## Task to carry out
The entries that follow include a run beginning at the line with "with same functionality" and ending at the line with "syntax. Resolves #186"; restate that run word for word and leave the rest out.

[Task material — start]

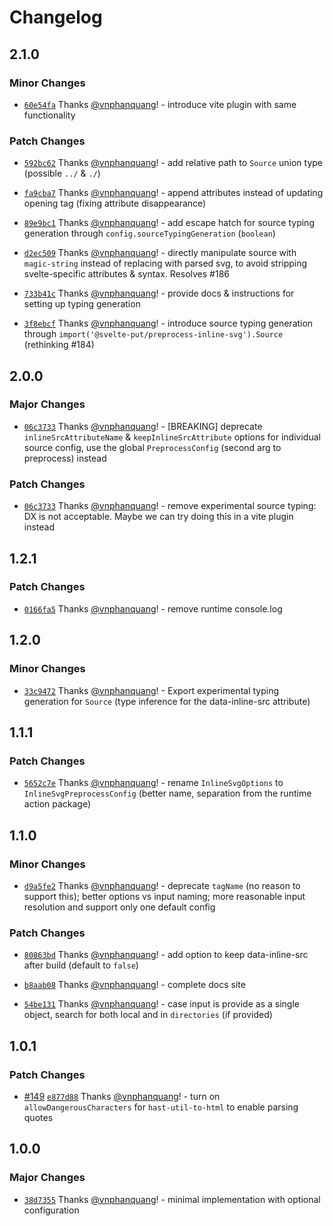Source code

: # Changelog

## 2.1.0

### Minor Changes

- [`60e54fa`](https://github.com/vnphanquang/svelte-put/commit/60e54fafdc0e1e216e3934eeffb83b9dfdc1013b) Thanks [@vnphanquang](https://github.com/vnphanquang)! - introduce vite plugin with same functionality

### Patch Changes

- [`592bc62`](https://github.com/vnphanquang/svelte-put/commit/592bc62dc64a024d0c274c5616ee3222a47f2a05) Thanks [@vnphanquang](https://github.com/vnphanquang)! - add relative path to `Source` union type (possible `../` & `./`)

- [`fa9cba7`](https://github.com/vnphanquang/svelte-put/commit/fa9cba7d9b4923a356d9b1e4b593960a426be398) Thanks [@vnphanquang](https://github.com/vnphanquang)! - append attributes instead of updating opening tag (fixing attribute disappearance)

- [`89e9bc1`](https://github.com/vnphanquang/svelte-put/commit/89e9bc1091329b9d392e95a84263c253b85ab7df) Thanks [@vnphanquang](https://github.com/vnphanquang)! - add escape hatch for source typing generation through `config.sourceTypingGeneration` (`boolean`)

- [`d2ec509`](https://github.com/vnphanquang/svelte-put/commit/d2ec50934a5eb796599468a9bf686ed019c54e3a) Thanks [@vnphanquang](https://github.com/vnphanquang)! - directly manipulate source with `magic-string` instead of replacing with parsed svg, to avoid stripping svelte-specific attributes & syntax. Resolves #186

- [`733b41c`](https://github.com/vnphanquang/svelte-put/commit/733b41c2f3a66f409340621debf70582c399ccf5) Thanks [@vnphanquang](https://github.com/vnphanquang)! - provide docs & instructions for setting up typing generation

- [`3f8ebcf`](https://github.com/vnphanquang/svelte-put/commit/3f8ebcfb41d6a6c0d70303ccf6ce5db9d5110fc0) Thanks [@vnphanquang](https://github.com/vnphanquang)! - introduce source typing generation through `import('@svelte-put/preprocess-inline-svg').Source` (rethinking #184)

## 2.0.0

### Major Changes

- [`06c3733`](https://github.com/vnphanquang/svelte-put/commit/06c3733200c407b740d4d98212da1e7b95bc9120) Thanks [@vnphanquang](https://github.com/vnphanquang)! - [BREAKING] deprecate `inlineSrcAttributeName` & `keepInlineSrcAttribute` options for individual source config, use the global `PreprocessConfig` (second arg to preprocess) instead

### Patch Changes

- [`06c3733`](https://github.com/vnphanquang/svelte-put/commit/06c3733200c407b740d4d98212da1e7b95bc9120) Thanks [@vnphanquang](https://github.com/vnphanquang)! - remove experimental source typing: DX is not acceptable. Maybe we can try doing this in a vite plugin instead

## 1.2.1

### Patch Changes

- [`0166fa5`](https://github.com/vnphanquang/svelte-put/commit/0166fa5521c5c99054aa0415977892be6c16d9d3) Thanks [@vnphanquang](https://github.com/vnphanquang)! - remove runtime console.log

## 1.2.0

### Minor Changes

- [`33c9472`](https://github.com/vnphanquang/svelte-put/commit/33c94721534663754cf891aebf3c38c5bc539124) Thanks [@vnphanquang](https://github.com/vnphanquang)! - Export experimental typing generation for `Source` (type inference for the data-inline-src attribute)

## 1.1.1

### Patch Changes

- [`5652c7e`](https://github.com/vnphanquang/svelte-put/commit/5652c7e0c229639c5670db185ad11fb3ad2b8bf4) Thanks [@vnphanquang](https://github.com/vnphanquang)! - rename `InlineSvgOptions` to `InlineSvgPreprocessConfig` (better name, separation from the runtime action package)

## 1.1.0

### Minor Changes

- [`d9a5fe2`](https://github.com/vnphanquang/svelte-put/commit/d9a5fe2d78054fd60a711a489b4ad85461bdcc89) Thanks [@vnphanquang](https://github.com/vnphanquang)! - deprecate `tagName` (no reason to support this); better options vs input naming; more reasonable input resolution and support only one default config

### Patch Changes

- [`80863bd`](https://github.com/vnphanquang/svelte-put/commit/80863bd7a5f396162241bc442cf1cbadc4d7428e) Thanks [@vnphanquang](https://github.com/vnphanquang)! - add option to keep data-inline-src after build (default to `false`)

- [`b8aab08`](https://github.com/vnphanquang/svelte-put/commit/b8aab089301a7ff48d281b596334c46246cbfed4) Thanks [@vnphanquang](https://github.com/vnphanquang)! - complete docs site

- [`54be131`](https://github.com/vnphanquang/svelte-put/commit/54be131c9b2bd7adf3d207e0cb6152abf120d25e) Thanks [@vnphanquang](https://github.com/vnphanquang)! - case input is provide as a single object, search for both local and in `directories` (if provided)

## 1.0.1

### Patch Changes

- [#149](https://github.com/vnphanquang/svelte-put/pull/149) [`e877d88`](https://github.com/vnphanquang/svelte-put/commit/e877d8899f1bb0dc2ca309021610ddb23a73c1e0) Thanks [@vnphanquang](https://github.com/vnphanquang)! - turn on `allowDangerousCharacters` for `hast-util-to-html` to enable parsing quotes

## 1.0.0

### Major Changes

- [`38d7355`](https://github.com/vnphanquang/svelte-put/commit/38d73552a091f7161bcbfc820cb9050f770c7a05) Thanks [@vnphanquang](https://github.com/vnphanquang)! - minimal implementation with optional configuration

[Task material — finish]
[Task material — start]

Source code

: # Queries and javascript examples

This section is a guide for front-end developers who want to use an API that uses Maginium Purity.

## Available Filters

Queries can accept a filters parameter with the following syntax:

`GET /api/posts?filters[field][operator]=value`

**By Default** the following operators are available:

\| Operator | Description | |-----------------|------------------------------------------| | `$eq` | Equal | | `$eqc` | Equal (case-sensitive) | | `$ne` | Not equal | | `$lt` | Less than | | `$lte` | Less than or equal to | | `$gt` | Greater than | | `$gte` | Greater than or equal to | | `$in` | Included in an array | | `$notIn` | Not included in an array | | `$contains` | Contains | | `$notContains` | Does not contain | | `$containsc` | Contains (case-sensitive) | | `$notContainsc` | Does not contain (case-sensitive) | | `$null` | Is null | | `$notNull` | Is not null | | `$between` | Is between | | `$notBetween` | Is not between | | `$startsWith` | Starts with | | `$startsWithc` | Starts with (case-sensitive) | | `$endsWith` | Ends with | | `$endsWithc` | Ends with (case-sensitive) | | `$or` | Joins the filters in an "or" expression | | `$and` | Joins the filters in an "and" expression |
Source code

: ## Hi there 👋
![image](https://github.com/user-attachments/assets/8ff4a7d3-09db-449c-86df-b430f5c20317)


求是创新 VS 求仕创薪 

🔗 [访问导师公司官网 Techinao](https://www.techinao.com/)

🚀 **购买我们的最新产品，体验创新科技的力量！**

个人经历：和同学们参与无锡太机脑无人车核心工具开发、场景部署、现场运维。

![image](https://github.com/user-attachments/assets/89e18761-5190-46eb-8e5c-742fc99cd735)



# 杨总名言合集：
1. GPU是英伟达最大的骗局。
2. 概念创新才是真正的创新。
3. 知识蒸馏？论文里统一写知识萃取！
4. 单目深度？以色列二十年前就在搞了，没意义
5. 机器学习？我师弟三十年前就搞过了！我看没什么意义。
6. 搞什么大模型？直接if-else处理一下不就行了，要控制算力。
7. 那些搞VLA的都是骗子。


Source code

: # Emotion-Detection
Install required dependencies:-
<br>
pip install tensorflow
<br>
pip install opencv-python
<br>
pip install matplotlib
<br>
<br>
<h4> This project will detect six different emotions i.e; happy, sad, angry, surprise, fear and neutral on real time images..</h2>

[Task material — finish]

## Solution to this exercise
- [`60e54fa`](https://github.com/vnphanquang/svelte-put/commit/60e54fafdc0e1e216e3934eeffb83b9dfdc1013b) Thanks [@vnphanquang](https://github.com/vnphanquang)! - introduce vite plugin with same functionality

### Patch Changes

- [`592bc62`](https://github.com/vnphanquang/svelte-put/commit/592bc62dc64a024d0c274c5616ee3222a47f2a05) Thanks [@vnphanquang](https://github.com/vnphanquang)! - add relative path to `Source` union type (possible `../` & `./`)

- [`fa9cba7`](https://github.com/vnphanquang/svelte-put/commit/fa9cba7d9b4923a356d9b1e4b593960a426be398) Thanks [@vnphanquang](https://github.com/vnphanquang)! - append attributes instead of updating opening tag (fixing attribute disappearance)

- [`89e9bc1`](https://github.com/vnphanquang/svelte-put/commit/89e9bc1091329b9d392e95a84263c253b85ab7df) Thanks [@vnphanquang](https://github.com/vnphanquang)! - add escape hatch for source typing generation through `config.sourceTypingGeneration` (`boolean`)

- [`d2ec509`](https://github.com/vnphanquang/svelte-put/commit/d2ec50934a5eb796599468a9bf686ed019c54e3a) Thanks [@vnphanquang](https://github.com/vnphanquang)! - directly manipulate source with `magic-string` instead of replacing with parsed svg, to avoid stripping svelte-specific attributes & syntax. Resolves #186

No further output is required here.